For loop parallelism vs starting multiple asynchronous call and collect

banksey255 · ‎11-20-2025

I'm curious about the fundamental difference between using a parallel for loop versus using for loops to start multiple asynchronous call and collect like the "Benchmarking Asynchronous Calls" example with respect to how threads and cpu cores are made use of. There was a question asked over on lavag mid 2024 regarding the difference, but didn't discuss what I'm curious about: https://lavag.org/topic/23855-parallel-for-loop-versus-async-call-and-collect/

On that lavag thread someone wrote that the programmer needs to be especially mindful of the following when using for loop parallelism:

Code needs to be able to run parallel (e.g., re-entrant subVIs), but I would think that applies to any code that runs in parallel
Being careful accessing shared resources, but I would think that applies to any multi-threading that accesses shared data and resources

Beyond that, someone wrote that they only use for loop parallelism for simple code, although "simple" wasn't defined and is subjective, so I'm not sure what to make of that and there was no justification given that I could see.

I could be wrong, but from what I've pieced together, my guess at the fundamental difference is that for loop parallelism runs each instance on a different cpu core, so if there are less cpu cores used than iterations, then some iterations can't start until others end, whereas asynchronous call makes use of multi-threading to complete each iteration at the same time (to the degree that cpu scheduling allows) so whilst it can use multiple cpu cores it isn't dependent upon it to execute iterations at the same time. Is this correct?

If of interest, although hopefully not relevant to answering my question, my specific applications where I have used for loop parallelism is where I am accessing different resources in parallel (e.g., communicating on different COM ports), which was similar to an example given in the lavag thread where someone has used it, although in some of my applications they are different devices, so require different code, which I've achieved using a case structure within the parallel for loop.

altenbach · ‎11-21-2025

Typically the code inside a parallel FOR loop should not be "simple", (whatever that means). Simple code is fast anyway and the parallelization overhead will nullify any parallel advantage.

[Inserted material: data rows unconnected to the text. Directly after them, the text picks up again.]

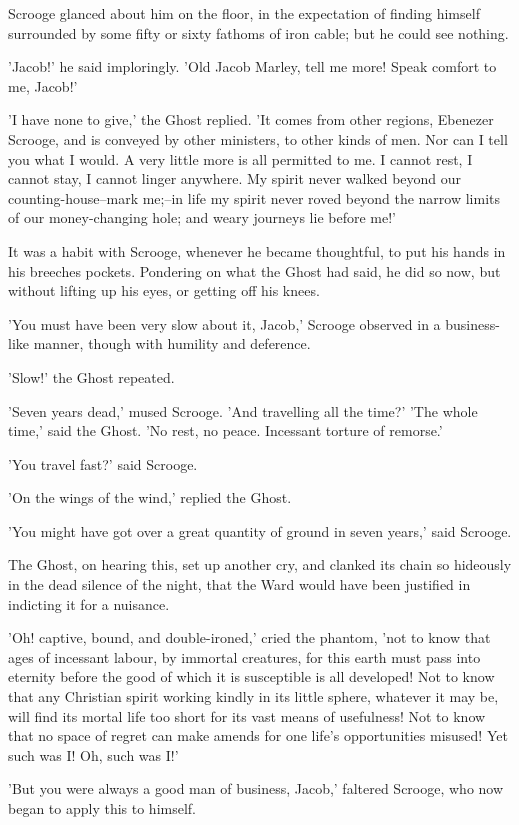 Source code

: Scrooge glanced about him on the floor, in the expectation of finding
himself surrounded by some fifty or sixty fathoms of iron cable; but he
could see nothing.

'Jacob!' he said imploringly. 'Old Jacob Marley, tell me more! Speak
comfort to me, Jacob!'

'I have none to give,' the Ghost replied. 'It comes from other regions,
Ebenezer Scrooge, and is conveyed by other ministers, to other kinds of
men. Nor can I tell you what I would. A very little more is all
permitted to me. I cannot rest, I cannot stay, I cannot linger anywhere.
My spirit never walked beyond our counting-house--mark me;--in life my
spirit never roved beyond the narrow limits of our money-changing hole;
and weary journeys lie before me!'

It was a habit with Scrooge, whenever he became thoughtful, to put his
hands in his breeches pockets. Pondering on what the Ghost had said, he
did so now, but without lifting up his eyes, or getting off his knees.

'You must have been very slow about it, Jacob,' Scrooge observed in a
business-like manner, though with humility and deference.

'Slow!' the Ghost repeated.

'Seven years dead,' mused Scrooge. 'And travelling all the time?'
'The whole time,' said the Ghost. 'No rest, no peace. Incessant torture
of remorse.'

'You travel fast?' said Scrooge.

'On the wings of the wind,' replied the Ghost.

'You might have got over a great quantity of ground in seven years,'
said Scrooge.

The Ghost, on hearing this, set up another cry, and clanked its chain so
hideously in the dead silence of the night, that the Ward would have
been justified in indicting it for a nuisance.

'Oh! captive, bound, and double-ironed,' cried the phantom, 'not to know
that ages of incessant labour, by immortal creatures, for this earth
must pass into eternity before the good of which it is susceptible is
all developed! Not to know that any Christian spirit working kindly in
its little sphere, whatever it may be, will find its mortal life too
short for its vast means of usefulness! Not to know that no space of
regret can make amends for one life's opportunities misused! Yet such
was I! Oh, such was I!'

'But you were always a good man of business, Jacob,' faltered Scrooge,
who now began to apply this to himself.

Parallel FOR loops can contain critical sections as long as they only contributes to a small percentage of the total loop code. For example in one of my programs, all parallel instances interact with the same map based cache (a non-reentrant subVI!) to see if a calculation has already been made (or already started in another parallel instance) for the same inputs recently. Still, it scales perfectly with the number of available cores. This cache is not trivial because it is fixed size and also maintains "age" for each entry that needs to be update with each access in order to discard the oldest entry if space runs out.

Not shown in the table is the loop rate if all entries are cached already and it is 1000x+ faster, showing that the cache overhead is <<1%.

LabVIEW Champion.

banksey255 · ‎11-22-2025

Thanks, altenbach. I fear I may have asked a too general question.

To ask a more specific question, let's say that I absolutely must have a certain number of concurrent threads, but I don't know how many at compile time, and this number of threads might exceed the number of logical processors, or I may not want to use all logical processors to leave resources for other operations (e.g., as an extreme case, just to highlight the point, I may prefer multi-threading with a single logical processor). How can this be achieved?

The specific problem that has prompted this is that I have an application interfacing with multiple devices that operate in parallel, and I don't know the number of devices at compile time, and they must be communicated with in parallel, for example, to prevent hardware and software buffers becoming filled (that is, waiting on one can't block further operations with others).

Currently, the runtime methods I am aware of to create multiple threads are (1) parallel FOR loop; (2) open a VI reference with the 0x40 option then start multiple asynchronous calls; (3) open multiple VI references to the same VI then start an asynchronous call to each. There are probably other methods I am not aware of, and honestly, I have only used parallel FOR loops in the past and only just started exploring asynchronous calls.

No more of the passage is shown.